Incorporating features from multimodal representations has shown to produce more robust imaging capabilities than traditional single-mode approaches. To improve autonomous tasks with Unmanned Aircraft Systems (UAS), we plan to develop a multimodal image processing Machine Learning (ML) framework comprised of a Deep Neural Network (DNN) paradigm that provides an alternative prediction system with confidence and credibility metrics. The Deep k-Nearest Neighbor (DkNN) technique is used to assess the outputs of intermediate layers in a DNN to perform classification and evaluate the credibility of its decisions, producing a confidence metric that is more reliable yet more robust against adversarial attacks than traditional DNNs. The DkNN approach is supplemented with data fusion techniques to improve robustness and to further mitigate the disadvantages of single-mode approaches.

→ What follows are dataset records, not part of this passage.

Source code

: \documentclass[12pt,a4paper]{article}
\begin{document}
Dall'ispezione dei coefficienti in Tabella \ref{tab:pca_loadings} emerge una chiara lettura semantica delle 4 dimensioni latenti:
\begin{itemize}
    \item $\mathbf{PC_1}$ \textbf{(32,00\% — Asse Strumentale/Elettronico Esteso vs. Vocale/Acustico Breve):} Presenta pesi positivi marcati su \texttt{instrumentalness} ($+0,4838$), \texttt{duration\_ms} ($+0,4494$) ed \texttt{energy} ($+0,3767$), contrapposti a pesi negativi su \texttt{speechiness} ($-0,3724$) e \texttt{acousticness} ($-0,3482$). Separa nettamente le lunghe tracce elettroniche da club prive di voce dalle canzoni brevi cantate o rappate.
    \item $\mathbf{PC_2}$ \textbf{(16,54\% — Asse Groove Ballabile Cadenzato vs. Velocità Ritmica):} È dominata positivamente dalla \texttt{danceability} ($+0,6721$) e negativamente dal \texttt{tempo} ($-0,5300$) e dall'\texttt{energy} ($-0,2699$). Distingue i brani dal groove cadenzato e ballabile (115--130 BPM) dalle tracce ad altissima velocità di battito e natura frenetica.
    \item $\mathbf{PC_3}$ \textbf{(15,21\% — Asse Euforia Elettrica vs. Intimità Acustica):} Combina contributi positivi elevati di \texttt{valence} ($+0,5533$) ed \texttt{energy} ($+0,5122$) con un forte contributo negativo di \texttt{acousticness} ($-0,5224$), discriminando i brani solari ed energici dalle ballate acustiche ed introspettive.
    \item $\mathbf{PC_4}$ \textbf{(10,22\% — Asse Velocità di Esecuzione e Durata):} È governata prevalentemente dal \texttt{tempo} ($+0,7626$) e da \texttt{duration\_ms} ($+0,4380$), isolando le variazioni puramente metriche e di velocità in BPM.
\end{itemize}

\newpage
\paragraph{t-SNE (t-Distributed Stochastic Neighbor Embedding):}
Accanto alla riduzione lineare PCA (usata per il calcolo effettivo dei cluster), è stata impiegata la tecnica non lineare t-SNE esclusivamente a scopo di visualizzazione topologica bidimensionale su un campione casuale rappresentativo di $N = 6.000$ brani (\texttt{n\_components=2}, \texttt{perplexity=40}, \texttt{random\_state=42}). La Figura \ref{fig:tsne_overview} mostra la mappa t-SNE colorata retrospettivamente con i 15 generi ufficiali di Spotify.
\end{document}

Benefit: Current platforms with low size, weight, power, and cost (SWaP-C) constraints are often limited in their ability to use Machine Learning during deployments or utilize more than one sensor on the platform. Many applications expect downstream processing to be handled in the backend using cloud services, but do not necessarily offer on-platform processing solutions. The proposed ML capability can process multimodal information such as RGB (EO), IR, and near-IR on a single platform. The developed framework is also extensible, allowing it to ingest and process information from other sensors such as CubeSats or mobile emergency or rescue response platforms.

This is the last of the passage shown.